Rupture du contrat de travail

L’absence de diplôme requis ne justifie pas toujours un licenciement disciplinaire : analyse de l’arrêt du 26 mars 2025

Dans un arrêt du 26 mars 2025 (n° 23-21.414), la Cour de cassation rappelle que l’absence de diplôme requis pour l’exercice d’une profession réglementée ne peut, à elle seule, justifier un licenciement disciplinaire, notamment lorsque l’employeur a omis de vérifier les qualifications du salarié lors de l’embauche.

Faits et procédure

Une salariée est engagée en 1998 en tant que préparatrice en pharmacie. En 2015, la pharmacie est rachetée, et la relation de travail se poursuit avec le nouvel employeur. En 2017, à la suite d’un contrôle de l’Agence régionale de santé (ARS), il est révélé que la salariée ne possède pas le diplôme requis pour exercer cette profession réglementée. L’employeur la licencie pour faute grave en 2019, invoquant une dissimulation de l’absence de diplôme et un manquement à l’obligation de loyauté.
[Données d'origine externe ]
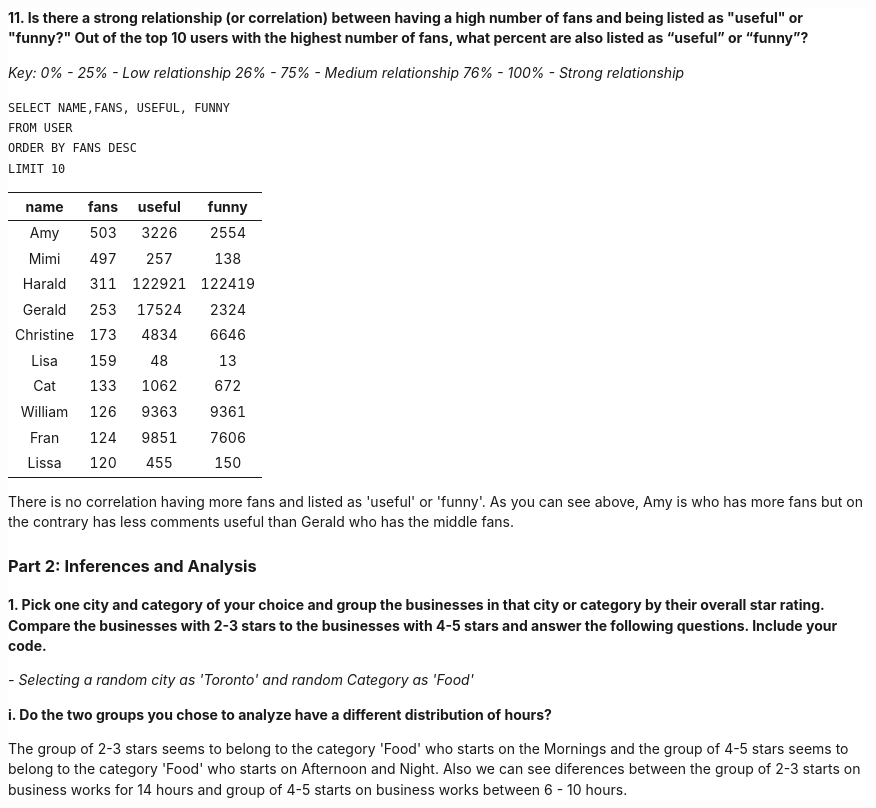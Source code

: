 
**11. Is there a strong relationship (or correlation) between having a high number of fans and being listed as "useful" or "funny?" 
Out of the top 10 users with the highest number of fans, what percent are also listed as “useful” or “funny”?**

*Key:
0% - 25% - Low relationship
26% - 75% - Medium relationship
76% - 100% - Strong relationship*
	
	SELECT NAME,FANS, USEFUL, FUNNY
	FROM USER
	ORDER BY FANS DESC
	LIMIT 10
 name      | fans | useful |  funny 
:--:|:--:|:--:|:--:
| Amy       |  503 |   3226 |   2554 |
| Mimi      |  497 |    257 |    138 |
| Harald    |  311 | 122921 | 122419 |
| Gerald    |  253 |  17524 |   2324 |
| Christine |  173 |   4834 |   6646 |
| Lisa      |  159 |     48 |     13 |
| Cat       |  133 |   1062 |    672 |
| William   |  126 |   9363 |   9361 |
| Fran      |  124 |   9851 |   7606 |
| Lissa     |  120 |    455 |    150 |

There is no correlation having more fans and listed as 'useful' or 'funny'. 
As you can see above, Amy is who has more fans but on the contrary has less comments useful than Gerald 
who has the middle fans.


### Part 2: Inferences and Analysis ###

**1. Pick one city and category of your choice and group the businesses in that city or category by their overall star rating. 
Compare the businesses with 2-3 stars to the businesses with 4-5 stars and answer the following questions. Include your code.**

*- Selecting a random city as 'Toronto' and random Category as 'Food'*
	

**i. Do the two groups you chose to analyze have a different distribution of hours?**
   
The group of 2-3 stars seems to belong to the category 'Food' who starts on the Mornings and the group of 4-5 stars seems to belong to the category 'Food' who starts on Afternoon and Night.
Also we can see diferences between the group of 2-3 starts on business works for 14 hours and group of 4-5 starts on business works between 6 - 10 hours.
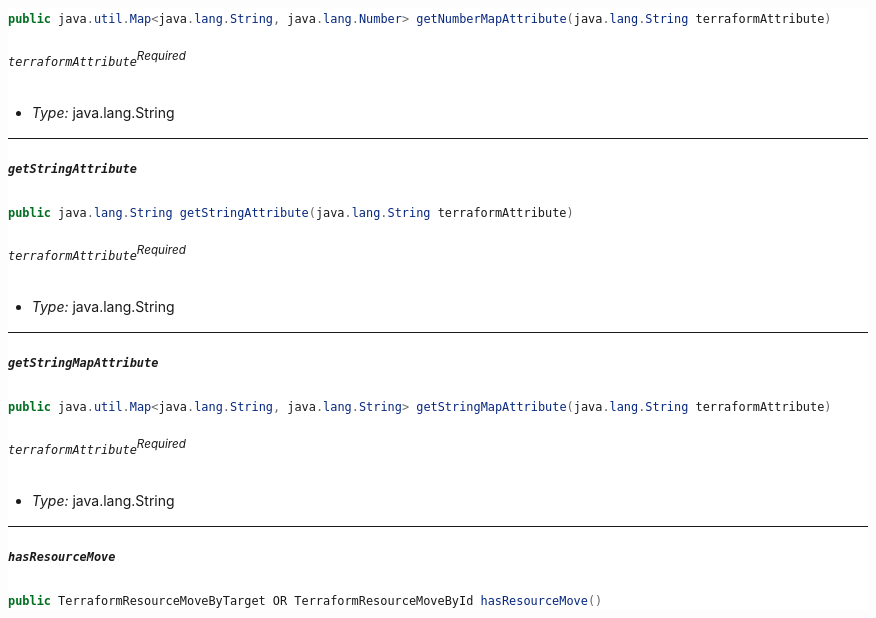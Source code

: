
 ```java
public java.util.Map<java.lang.String, java.lang.Number> getNumberMapAttribute(java.lang.String terraformAttribute)
```

###### `terraformAttribute`<sup>Required</sup> <a name="terraformAttribute" id="rhizo-co-terraform-provider-oci.serviceCatalogPrivateApplication.ServiceCatalogPrivateApplication.getNumberMapAttribute.parameter.terraformAttribute"></a>

- *Type:* java.lang.String

---

##### `getStringAttribute` <a name="getStringAttribute" id="rhizo-co-terraform-provider-oci.serviceCatalogPrivateApplication.ServiceCatalogPrivateApplication.getStringAttribute"></a>

```java
public java.lang.String getStringAttribute(java.lang.String terraformAttribute)
```

###### `terraformAttribute`<sup>Required</sup> <a name="terraformAttribute" id="rhizo-co-terraform-provider-oci.serviceCatalogPrivateApplication.ServiceCatalogPrivateApplication.getStringAttribute.parameter.terraformAttribute"></a>

- *Type:* java.lang.String

---

##### `getStringMapAttribute` <a name="getStringMapAttribute" id="rhizo-co-terraform-provider-oci.serviceCatalogPrivateApplication.ServiceCatalogPrivateApplication.getStringMapAttribute"></a>

```java
public java.util.Map<java.lang.String, java.lang.String> getStringMapAttribute(java.lang.String terraformAttribute)
```

###### `terraformAttribute`<sup>Required</sup> <a name="terraformAttribute" id="rhizo-co-terraform-provider-oci.serviceCatalogPrivateApplication.ServiceCatalogPrivateApplication.getStringMapAttribute.parameter.terraformAttribute"></a>

- *Type:* java.lang.String

---

##### `hasResourceMove` <a name="hasResourceMove" id="rhizo-co-terraform-provider-oci.serviceCatalogPrivateApplication.ServiceCatalogPrivateApplication.hasResourceMove"></a>

```java
public TerraformResourceMoveByTarget OR TerraformResourceMoveById hasResourceMove()
```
La cour d’appel confirme le licenciement, estimant que la salariée a manqué à son obligation de loyauté en n’informant pas l’employeur de l’absence de diplôme, malgré les mises en demeure de l’ARS.

Position de la Cour de cassation

La Cour de cassation casse l’arrêt d’appel. Elle souligne que l’employeur a poursuivi la relation contractuelle pendant plusieurs années sans vérifier que la salariée disposait des qualifications requises pour exercer en tant que préparatrice en pharmacie.

La Cour rappelle que, selon l’article L. 4241-4 du Code de la santé publique, l’exercice de la profession de préparateur en pharmacie est subordonné à la détention d’un diplôme spécifique. Toutefois, elle estime que l’employeur ne peut invoquer sa propre négligence pour reprocher une faute grave à la salariée.

En conséquence, la Cour de cassation considère que l’absence de diplôme ne peut justifier un licenciement disciplinaire lorsque l’employeur a omis de vérifier les qualifications du salarié lors de l’embauche et a laissé perdurer la situation pendant plusieurs années.

Portée de l’arrêt

Cet arrêt s’inscrit dans la jurisprudence constante de la Cour de cassation, selon laquelle un employeur ne peut se prévaloir de sa propre négligence pour justifier un licenciement disciplinaire.

Il rappelle aux employeurs l’importance de vérifier les qualifications requises lors de l’embauche, notamment pour les professions réglementées, afin d’éviter des situations juridiques complexes et des contentieux.